◆ Task item
Pull every line that includes the word "AppStatus" from the data.

Stored data entries:
========================================

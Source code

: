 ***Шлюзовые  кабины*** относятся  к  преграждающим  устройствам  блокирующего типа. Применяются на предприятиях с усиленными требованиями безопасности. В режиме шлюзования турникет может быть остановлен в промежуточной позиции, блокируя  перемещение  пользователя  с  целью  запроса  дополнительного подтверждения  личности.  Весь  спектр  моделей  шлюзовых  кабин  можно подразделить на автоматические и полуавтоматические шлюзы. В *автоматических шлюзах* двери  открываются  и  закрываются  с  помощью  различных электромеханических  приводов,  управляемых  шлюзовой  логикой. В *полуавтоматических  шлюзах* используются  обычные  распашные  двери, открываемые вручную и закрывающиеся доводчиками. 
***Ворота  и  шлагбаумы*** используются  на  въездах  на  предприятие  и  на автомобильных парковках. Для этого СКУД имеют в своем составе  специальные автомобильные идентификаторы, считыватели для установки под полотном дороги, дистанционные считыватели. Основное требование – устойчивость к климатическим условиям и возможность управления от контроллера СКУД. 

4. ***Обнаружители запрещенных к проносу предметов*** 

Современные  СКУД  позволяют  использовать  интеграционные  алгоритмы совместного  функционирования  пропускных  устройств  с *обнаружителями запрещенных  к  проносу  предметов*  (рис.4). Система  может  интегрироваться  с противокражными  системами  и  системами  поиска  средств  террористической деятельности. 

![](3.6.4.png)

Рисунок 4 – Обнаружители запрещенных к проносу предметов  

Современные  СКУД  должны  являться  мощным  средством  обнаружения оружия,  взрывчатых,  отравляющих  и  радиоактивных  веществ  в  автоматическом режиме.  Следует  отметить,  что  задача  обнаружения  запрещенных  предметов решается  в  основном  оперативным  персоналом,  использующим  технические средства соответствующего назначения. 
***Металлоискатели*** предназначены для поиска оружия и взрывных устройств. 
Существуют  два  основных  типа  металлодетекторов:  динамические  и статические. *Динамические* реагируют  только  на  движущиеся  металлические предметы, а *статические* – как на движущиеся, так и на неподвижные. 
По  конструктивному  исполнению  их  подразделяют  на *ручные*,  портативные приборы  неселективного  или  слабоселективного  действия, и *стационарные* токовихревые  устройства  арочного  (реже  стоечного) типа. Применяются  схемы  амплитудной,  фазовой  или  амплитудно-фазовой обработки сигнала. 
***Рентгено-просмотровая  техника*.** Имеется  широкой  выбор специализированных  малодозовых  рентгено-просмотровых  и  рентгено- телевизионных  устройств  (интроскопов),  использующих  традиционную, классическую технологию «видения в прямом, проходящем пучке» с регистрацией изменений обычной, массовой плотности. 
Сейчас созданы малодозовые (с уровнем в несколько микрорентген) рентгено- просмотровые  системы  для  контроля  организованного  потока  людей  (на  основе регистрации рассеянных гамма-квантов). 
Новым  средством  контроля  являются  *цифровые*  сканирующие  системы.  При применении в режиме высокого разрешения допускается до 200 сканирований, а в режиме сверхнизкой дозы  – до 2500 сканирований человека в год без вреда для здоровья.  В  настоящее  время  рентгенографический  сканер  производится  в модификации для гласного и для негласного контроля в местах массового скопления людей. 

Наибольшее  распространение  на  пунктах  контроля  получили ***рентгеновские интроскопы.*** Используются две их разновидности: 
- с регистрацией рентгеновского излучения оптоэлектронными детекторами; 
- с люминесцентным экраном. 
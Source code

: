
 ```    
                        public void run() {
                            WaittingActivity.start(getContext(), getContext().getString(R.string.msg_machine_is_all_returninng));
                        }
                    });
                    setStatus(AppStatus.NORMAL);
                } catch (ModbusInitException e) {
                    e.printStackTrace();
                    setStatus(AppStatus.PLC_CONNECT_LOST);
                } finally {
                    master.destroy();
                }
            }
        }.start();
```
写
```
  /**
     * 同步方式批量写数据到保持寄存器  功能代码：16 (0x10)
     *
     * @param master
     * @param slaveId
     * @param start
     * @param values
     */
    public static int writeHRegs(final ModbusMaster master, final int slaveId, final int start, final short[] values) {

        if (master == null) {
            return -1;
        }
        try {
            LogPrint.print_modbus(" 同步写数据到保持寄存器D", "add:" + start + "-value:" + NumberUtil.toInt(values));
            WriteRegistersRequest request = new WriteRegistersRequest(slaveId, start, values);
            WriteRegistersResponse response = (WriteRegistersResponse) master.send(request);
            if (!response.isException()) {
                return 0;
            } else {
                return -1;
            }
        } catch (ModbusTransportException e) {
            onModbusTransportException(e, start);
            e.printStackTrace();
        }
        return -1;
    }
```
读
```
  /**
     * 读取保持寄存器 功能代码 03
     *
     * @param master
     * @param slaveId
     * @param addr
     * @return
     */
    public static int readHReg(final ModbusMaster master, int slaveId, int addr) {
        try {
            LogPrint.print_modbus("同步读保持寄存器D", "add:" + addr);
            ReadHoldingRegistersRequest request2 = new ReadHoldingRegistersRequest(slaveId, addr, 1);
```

========================================

◆ Result
                    setStatus(AppStatus.NORMAL);
                    setStatus(AppStatus.PLC_CONNECT_LOST);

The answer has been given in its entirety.